◆ Source material ◆
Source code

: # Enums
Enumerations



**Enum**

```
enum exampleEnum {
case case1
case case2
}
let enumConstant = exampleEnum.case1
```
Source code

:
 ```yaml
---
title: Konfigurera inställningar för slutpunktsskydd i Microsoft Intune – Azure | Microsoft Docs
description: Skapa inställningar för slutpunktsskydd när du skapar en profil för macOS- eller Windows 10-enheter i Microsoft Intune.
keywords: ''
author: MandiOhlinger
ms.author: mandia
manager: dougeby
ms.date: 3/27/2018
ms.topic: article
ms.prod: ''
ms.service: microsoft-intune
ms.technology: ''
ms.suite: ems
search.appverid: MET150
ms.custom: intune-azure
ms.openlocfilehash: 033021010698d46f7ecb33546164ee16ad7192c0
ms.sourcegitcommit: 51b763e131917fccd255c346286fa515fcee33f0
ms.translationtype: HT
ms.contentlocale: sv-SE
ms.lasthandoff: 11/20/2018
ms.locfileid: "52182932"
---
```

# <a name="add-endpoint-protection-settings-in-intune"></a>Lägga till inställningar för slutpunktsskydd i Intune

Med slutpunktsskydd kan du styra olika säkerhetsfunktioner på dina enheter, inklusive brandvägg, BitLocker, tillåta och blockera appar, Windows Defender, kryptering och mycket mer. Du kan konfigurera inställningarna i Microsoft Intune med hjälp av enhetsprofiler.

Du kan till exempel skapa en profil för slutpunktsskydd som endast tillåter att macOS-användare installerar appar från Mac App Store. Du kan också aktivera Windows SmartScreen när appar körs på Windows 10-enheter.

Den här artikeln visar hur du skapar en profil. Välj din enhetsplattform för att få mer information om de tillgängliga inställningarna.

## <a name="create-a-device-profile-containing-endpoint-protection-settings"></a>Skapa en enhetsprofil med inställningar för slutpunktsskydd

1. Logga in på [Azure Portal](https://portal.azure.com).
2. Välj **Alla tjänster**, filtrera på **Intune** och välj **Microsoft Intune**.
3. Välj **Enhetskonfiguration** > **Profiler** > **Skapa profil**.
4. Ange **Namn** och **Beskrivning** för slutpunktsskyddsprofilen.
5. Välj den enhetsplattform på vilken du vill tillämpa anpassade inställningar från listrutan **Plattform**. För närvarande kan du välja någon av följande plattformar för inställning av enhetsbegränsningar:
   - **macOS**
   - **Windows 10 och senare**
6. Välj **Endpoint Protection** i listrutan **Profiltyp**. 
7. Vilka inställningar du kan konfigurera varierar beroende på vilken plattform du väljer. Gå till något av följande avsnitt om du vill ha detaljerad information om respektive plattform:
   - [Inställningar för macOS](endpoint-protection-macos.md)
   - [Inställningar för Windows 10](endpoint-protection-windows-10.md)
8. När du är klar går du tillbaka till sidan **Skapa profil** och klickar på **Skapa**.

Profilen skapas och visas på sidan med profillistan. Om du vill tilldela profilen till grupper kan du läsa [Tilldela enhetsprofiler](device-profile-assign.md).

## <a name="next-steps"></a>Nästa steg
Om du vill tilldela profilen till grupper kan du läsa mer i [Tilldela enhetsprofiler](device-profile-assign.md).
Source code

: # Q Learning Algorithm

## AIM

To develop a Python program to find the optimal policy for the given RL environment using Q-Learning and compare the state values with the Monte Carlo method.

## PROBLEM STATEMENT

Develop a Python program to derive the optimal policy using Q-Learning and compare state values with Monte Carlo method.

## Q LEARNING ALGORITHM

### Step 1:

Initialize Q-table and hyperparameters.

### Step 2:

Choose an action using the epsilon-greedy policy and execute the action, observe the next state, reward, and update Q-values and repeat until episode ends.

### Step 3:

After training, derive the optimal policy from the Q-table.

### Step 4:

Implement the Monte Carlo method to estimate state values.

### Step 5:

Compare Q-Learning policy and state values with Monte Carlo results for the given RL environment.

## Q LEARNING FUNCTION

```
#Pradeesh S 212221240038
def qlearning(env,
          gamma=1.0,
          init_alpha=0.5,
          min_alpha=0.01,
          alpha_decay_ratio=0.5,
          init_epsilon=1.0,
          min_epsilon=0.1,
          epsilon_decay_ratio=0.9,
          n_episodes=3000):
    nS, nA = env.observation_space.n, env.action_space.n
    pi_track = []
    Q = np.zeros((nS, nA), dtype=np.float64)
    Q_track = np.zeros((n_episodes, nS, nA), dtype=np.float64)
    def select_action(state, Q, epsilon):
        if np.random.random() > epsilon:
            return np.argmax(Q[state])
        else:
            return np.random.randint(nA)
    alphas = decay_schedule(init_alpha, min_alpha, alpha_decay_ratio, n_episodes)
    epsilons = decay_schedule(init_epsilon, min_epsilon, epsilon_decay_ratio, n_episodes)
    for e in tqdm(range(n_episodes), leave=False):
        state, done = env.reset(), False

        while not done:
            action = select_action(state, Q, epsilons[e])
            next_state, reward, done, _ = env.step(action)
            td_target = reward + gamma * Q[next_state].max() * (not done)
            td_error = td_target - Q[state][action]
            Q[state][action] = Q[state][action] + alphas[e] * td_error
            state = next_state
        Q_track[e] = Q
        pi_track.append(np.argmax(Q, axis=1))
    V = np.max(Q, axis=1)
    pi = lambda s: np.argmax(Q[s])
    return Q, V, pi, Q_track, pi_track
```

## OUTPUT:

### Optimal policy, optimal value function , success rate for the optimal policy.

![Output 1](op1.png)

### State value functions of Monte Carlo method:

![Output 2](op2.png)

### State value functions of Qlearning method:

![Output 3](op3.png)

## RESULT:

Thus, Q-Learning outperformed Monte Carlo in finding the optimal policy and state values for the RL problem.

◆ Directions ◆
Your job is to reproduce the listing exactly.

◆ Response to this task ◆
Source code

: # Enums
Enumerations



**Enum**

```
enum exampleEnum {
case case1
case case2
}
let enumConstant = exampleEnum.case1
```
Source code

:
 ```yaml
---
title: Konfigurera inställningar för slutpunktsskydd i Microsoft Intune – Azure | Microsoft Docs
description: Skapa inställningar för slutpunktsskydd när du skapar en profil för macOS- eller Windows 10-enheter i Microsoft Intune.
keywords: ''
author: MandiOhlinger
ms.author: mandia
manager: dougeby
ms.date: 3/27/2018
ms.topic: article
ms.prod: ''
ms.service: microsoft-intune
ms.technology: ''
ms.suite: ems
search.appverid: MET150
ms.custom: intune-azure
ms.openlocfilehash: 033021010698d46f7ecb33546164ee16ad7192c0
ms.sourcegitcommit: 51b763e131917fccd255c346286fa515fcee33f0
ms.translationtype: HT
ms.contentlocale: sv-SE
ms.lasthandoff: 11/20/2018
ms.locfileid: "52182932"
---
```

# <a name="add-endpoint-protection-settings-in-intune"></a>Lägga till inställningar för slutpunktsskydd i Intune

Med slutpunktsskydd kan du styra olika säkerhetsfunktioner på dina enheter, inklusive brandvägg, BitLocker, tillåta och blockera appar, Windows Defender, kryptering och mycket mer. Du kan konfigurera inställningarna i Microsoft Intune med hjälp av enhetsprofiler.

Du kan till exempel skapa en profil för slutpunktsskydd som endast tillåter att macOS-användare installerar appar från Mac App Store. Du kan också aktivera Windows SmartScreen när appar körs på Windows 10-enheter.

Den här artikeln visar hur du skapar en profil. Välj din enhetsplattform för att få mer information om de tillgängliga inställningarna.

## <a name="create-a-device-profile-containing-endpoint-protection-settings"></a>Skapa en enhetsprofil med inställningar för slutpunktsskydd

1. Logga in på [Azure Portal](https://portal.azure.com).
2. Välj **Alla tjänster**, filtrera på **Intune** och välj **Microsoft Intune**.
3. Välj **Enhetskonfiguration** > **Profiler** > **Skapa profil**.
4. Ange **Namn** och **Beskrivning** för slutpunktsskyddsprofilen.
5. Välj den enhetsplattform på vilken du vill tillämpa anpassade inställningar från listrutan **Plattform**. För närvarande kan du välja någon av följande plattformar för inställning av enhetsbegränsningar:
   - **macOS**
   - **Windows 10 och senare**
6. Välj **Endpoint Protection** i listrutan **Profiltyp**. 
7. Vilka inställningar du kan konfigurera varierar beroende på vilken plattform du väljer. Gå till något av följande avsnitt om du vill ha detaljerad information om respektive plattform:
   - [Inställningar för macOS](endpoint-protection-macos.md)
   - [Inställningar för Windows 10](endpoint-protection-windows-10.md)
8. När du är klar går du tillbaka till sidan **Skapa profil** och klickar på **Skapa**.

Profilen skapas och visas på sidan med profillistan. Om du vill tilldela profilen till grupper kan du läsa [Tilldela enhetsprofiler](device-profile-assign.md).

## <a name="next-steps"></a>Nästa steg
Om du vill tilldela profilen till grupper kan du läsa mer i [Tilldela enhetsprofiler](device-profile-assign.md).
Source code

: # Q Learning Algorithm

## AIM

To develop a Python program to find the optimal policy for the given RL environment using Q-Learning and compare the state values with the Monte Carlo method.

## PROBLEM STATEMENT

Develop a Python program to derive the optimal policy using Q-Learning and compare state values with Monte Carlo method.

## Q LEARNING ALGORITHM

### Step 1:

Initialize Q-table and hyperparameters.

### Step 2:

Choose an action using the epsilon-greedy policy and execute the action, observe the next state, reward, and update Q-values and repeat until episode ends.

### Step 3:

After training, derive the optimal policy from the Q-table.

### Step 4:

Implement the Monte Carlo method to estimate state values.

### Step 5:

Compare Q-Learning policy and state values with Monte Carlo results for the given RL environment.

## Q LEARNING FUNCTION

```
#Pradeesh S 212221240038
def qlearning(env,
          gamma=1.0,
          init_alpha=0.5,
          min_alpha=0.01,
          alpha_decay_ratio=0.5,
          init_epsilon=1.0,
          min_epsilon=0.1,
          epsilon_decay_ratio=0.9,
          n_episodes=3000):
    nS, nA = env.observation_space.n, env.action_space.n
    pi_track = []
    Q = np.zeros((nS, nA), dtype=np.float64)
    Q_track = np.zeros((n_episodes, nS, nA), dtype=np.float64)
    def select_action(state, Q, epsilon):
        if np.random.random() > epsilon:
            return np.argmax(Q[state])
        else:
            return np.random.randint(nA)
    alphas = decay_schedule(init_alpha, min_alpha, alpha_decay_ratio, n_episodes)
    epsilons = decay_schedule(init_epsilon, min_epsilon, epsilon_decay_ratio, n_episodes)
    for e in tqdm(range(n_episodes), leave=False):
        state, done = env.reset(), False

        while not done:
            action = select_action(state, Q, epsilons[e])
            next_state, reward, done, _ = env.step(action)
            td_target = reward + gamma * Q[next_state].max() * (not done)
            td_error = td_target - Q[state][action]
            Q[state][action] = Q[state][action] + alphas[e] * td_error
            state = next_state
        Q_track[e] = Q
        pi_track.append(np.argmax(Q, axis=1))
    V = np.max(Q, axis=1)
    pi = lambda s: np.argmax(Q[s])
    return Q, V, pi, Q_track, pi_track
```

## OUTPUT:

### Optimal policy, optimal value function , success rate for the optimal policy.

![Output 1](op1.png)

### State value functions of Monte Carlo method:

![Output 2](op2.png)

### State value functions of Qlearning method:

![Output 3](op3.png)

## RESULT:

Thus, Q-Learning outperformed Monte Carlo in finding the optimal policy and state values for the RL problem.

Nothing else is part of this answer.